The Topix climbed 2 percent to 755.47 at the 3 p.m. close in Tokyo, its sharpest advance since Oct. 27. For the week, Japan’s broadest benchmark gained 2.8 percent. The Nikkei 225 Stock Average rose 1.5 percent to 8,766.36.
“Investors are starting to reverse their risk-avoidance stances globally,” said Juichi Wako, a senior strategist at Tokyo-based Nomura Holdings Inc. “Money is flowing into the U.S., where the fundamentals are good, and then is spreading out to the rest of the world.”
Futures on the Standard & Poor’s 500 Index rose 0.1 percent today. The gauge advanced 0.5 percent in New York yesterday after a report showed U.S. initial jobless claims dropped by 50,000 to 352,000 in the week ended Jan. 14, beating economists’ estimates as it fell to the lowest level since April 2008.
Mitsubishi UFJ Financial Group, Japan’s biggest publicly traded lender, jumped 5.1 percent to 350 yen. Sumitomo Mitsui Financial Group Inc. advanced 4.3 percent to 2,373 yen.
Euro Yields Fall
European stocks gained for a fourth day, extending a five-month high for the Stoxx Europe 600 Index, as Spain sold bonds at lower yields. The debt auction helped the euro strengthen to a two-week high of 100.06 yen today in Tokyo, boosting the value of income at Japanese companies that sell products in the region.
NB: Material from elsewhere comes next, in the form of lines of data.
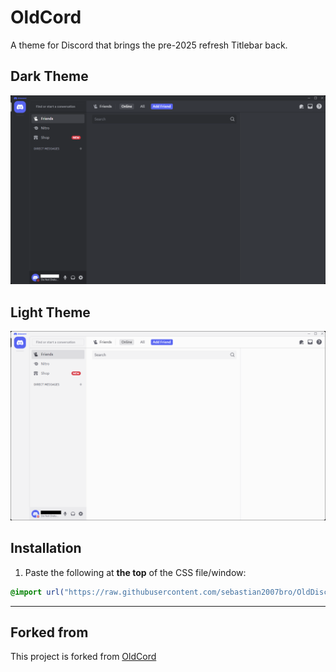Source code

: # OldCord

A theme for Discord that brings the pre-2025 refresh Titlebar back.

## Dark Theme

![Preview](https://raw.githubusercontent.com/sebastian2007bro/OldDiscordTitlebar/master/.github/Discord_Design_Dark.png)

## Light Theme

![Preview](https://raw.githubusercontent.com/sebastian2007bro/OldDiscordTitlebar/master/.github/Discord_Design_Light.png)


## Installation

<!--
## [BetterDiscord](https://betterdiscord.app/)

1. Download [OldCord.theme.css](https://raw.githubusercontent.com/milbits/oldcord/main/OldCord.theme.css) (right-click > "Save As")
2. Save the file to the BetterDiscord theme folder:

- Windows: `%appdata%/BetterDiscord/themes`
- Linux: `~/.config/BetterDiscord/themes`


## [Vencord](https://github.com/Vendicated/Vencord)

#### Local method

1. Download [OldCord.theme.css](https://raw.githubusercontent.com/milbits/oldcord/main/OldCord.theme.css) (right-click > "Save As")
2. Move the file to the Vencord theme folder:

- `Settings > Themes > Open theme folder`

#### Online method

Paste the following in `Settings > Themes`:

- `https://milbits.github.io/oldcord/src/main.css`

-->

1. Paste the following at **the top** of the CSS file/window:

```css
@import url("https://raw.githubusercontent.com/sebastian2007bro/OldDiscordTitlebar/refs/heads/main/src/components/redesign.css");
```
----

## Forked from

This project is forked from [OldCord](https://github.com/milbits/oldcord)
Japanese exporters advanced. Toyota rose 4.1 percent to 2,729 yen. Canon Inc., the world’s biggest camera maker, climbed 2.4 percent to 3,430 yen.
Developers gained the most on the Topix after Fuji Media said yesterday it plans buy the rest of Sankei Building for 740 yen a share. The broadcaster’s real estate unit soared by its daily limit of 80 yen, or 27 percent, to 377 yen.
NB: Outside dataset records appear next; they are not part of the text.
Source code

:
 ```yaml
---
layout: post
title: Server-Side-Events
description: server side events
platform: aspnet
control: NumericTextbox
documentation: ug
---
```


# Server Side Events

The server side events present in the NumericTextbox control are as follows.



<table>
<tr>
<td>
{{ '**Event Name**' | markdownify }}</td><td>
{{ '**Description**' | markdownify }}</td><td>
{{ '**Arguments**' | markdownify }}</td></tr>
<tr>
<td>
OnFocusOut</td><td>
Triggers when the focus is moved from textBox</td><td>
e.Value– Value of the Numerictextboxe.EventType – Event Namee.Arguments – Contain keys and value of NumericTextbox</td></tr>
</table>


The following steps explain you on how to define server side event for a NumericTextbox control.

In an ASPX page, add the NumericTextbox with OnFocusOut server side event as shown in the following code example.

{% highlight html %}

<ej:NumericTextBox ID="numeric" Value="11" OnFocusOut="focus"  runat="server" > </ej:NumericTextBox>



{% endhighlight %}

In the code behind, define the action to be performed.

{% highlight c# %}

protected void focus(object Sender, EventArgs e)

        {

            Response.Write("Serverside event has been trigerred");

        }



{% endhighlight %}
NTT Urban Development Corp., Nomura Real Estate Holdings Inc. and Daibiru Corp. also rose on speculation the three units of large Japanese companies could be bought out by their parents. Nomura Holdings Inc. said the developers were cheap in a note to clients yesterday.
NTT Urban, Daibiru
NTT Urban Development, controlled by Japan’s biggest fixed line phone carrier, jumped 6.3 percent to 57,100 yen. Nomura Real Estate climbed 6.8 percent to 1,193 yen. Daibiru Corp., which is half-owned by Mitsui O.S.K Lines Ltd., soared 7.1 percent to 499 yen.
The Topix tumbled 19 percent last year amid concern U.S. growth is sputtering and Europe’s debt crisis will damage the banking system, damping demand in two of Japan’s biggest export markets. The decline has cut the price of shares on the index to 0.9 times book value. That compares with 2.1 times for the Standard & Poor’s 500 Index in the U.S. and 1.4 times for the Europe Stoxx 600 Index in Europe.
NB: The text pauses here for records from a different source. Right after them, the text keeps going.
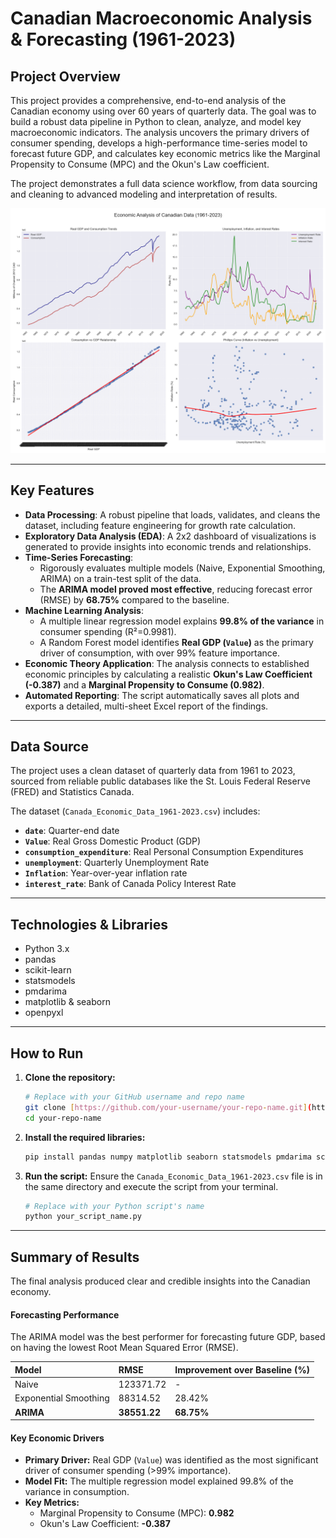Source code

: # Canadian Macroeconomic Analysis & Forecasting (1961-2023)

## Project Overview

This project provides a comprehensive, end-to-end analysis of the Canadian economy using over 60 years of quarterly data. The goal was to build a robust data pipeline in Python to clean, analyze, and model key macroeconomic indicators. The analysis uncovers the primary drivers of consumer spending, develops a high-performance time-series model to forecast future GDP, and calculates key economic metrics like the Marginal Propensity to Consume (MPC) and the Okun's Law coefficient.

The project demonstrates a full data science workflow, from data sourcing and cleaning to advanced modeling and interpretation of results.

![Economic Analysis Plots](economic_analysis_plots.png)

---

## Key Features

- **Data Processing**: A robust pipeline that loads, validates, and cleans the dataset, including feature engineering for growth rate calculation.
- **Exploratory Data Analysis (EDA)**: A 2x2 dashboard of visualizations is generated to provide insights into economic trends and relationships.
- **Time-Series Forecasting**:
  - Rigorously evaluates multiple models (Naive, Exponential Smoothing, ARIMA) on a train-test split of the data.
  - The **ARIMA model proved most effective**, reducing forecast error (RMSE) by **68.75%** compared to the baseline.
- **Machine Learning Analysis**:
  - A multiple linear regression model explains **99.8% of the variance** in consumer spending (R²=0.9981).
  - A Random Forest model identifies **Real GDP (`Value`)** as the primary driver of consumption, with over 99% feature importance.
- **Economic Theory Application**: The analysis connects to established economic principles by calculating a realistic **Okun's Law Coefficient (-0.387)** and a **Marginal Propensity to Consume (0.982)**.
- **Automated Reporting**: The script automatically saves all plots and exports a detailed, multi-sheet Excel report of the findings.

---

## Data Source

The project uses a clean dataset of quarterly data from 1961 to 2023, sourced from reliable public databases like the St. Louis Federal Reserve (FRED) and Statistics Canada.

The dataset (`Canada_Economic_Data_1961-2023.csv`) includes:
- **`date`**: Quarter-end date
- **`Value`**: Real Gross Domestic Product (GDP)
- **`consumption_expenditure`**: Real Personal Consumption Expenditures
- **`unemployment`**: Quarterly Unemployment Rate
- **`Inflation`**: Year-over-year inflation rate
- **`interest_rate`**: Bank of Canada Policy Interest Rate

---

## Technologies & Libraries

- Python 3.x
- pandas
- scikit-learn
- statsmodels
- pmdarima
- matplotlib & seaborn
- openpyxl

---

## How to Run

1.  **Clone the repository:**
    ```bash
    # Replace with your GitHub username and repo name
    git clone [https://github.com/your-username/your-repo-name.git](https://github.com/your-username/your-repo-name.git)
    cd your-repo-name
    ```

2.  **Install the required libraries:**
    ```bash
    pip install pandas numpy matplotlib seaborn statsmodels pmdarima scikit-learn openpyxl
    ```

3.  **Run the script:**
    Ensure the `Canada_Economic_Data_1961-2023.csv` file is in the same directory and execute the script from your terminal.
    ```bash
    # Replace with your Python script's name
    python your_script_name.py
    ```

---

## Summary of Results

The final analysis produced clear and credible insights into the Canadian economy.

#### Forecasting Performance
The ARIMA model was the best performer for forecasting future GDP, based on having the lowest Root Mean Squared Error (RMSE).

| Model                 | RMSE      | Improvement over Baseline (%) |
| :-------------------- | :-------- | :---------------------------- |
| Naive                 | 123371.72 | -                             |
| Exponential Smoothing | 88314.52  | 28.42%                        |
| **ARIMA** | **38551.22** | **68.75%** |

#### Key Economic Drivers
- **Primary Driver:** Real GDP (`Value`) was identified as the most significant driver of consumer spending (>99% importance).
- **Model Fit:** The multiple regression model explained 99.8% of the variance in consumption.
- **Key Metrics:**
  - Marginal Propensity to Consume (MPC): **0.982**
  - Okun's Law Coefficient: **-0.387**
Fujikura Ltd. and Furukawa Electric Co. gained the most in the Nikkei 225 after Nomura Holdings Inc. said the fines in an antitrust case against wire harness makers by Japan’s Fair Trade Commission were in line with informal notification made in July.
Fujikura surged 9.7 percent to 238 yen, while Furukawa Electric, which was not fined, soared 9 percent to 194 yen. Sumitomo Electric Industries Ltd. rose 5.5 percent to 903 yen.
Dainippon Screen Manufacturing Co. declined the most on the Nikkei. The maker of chip equipment fell 2.8 percent after climbing 6.4 percent over the past three days.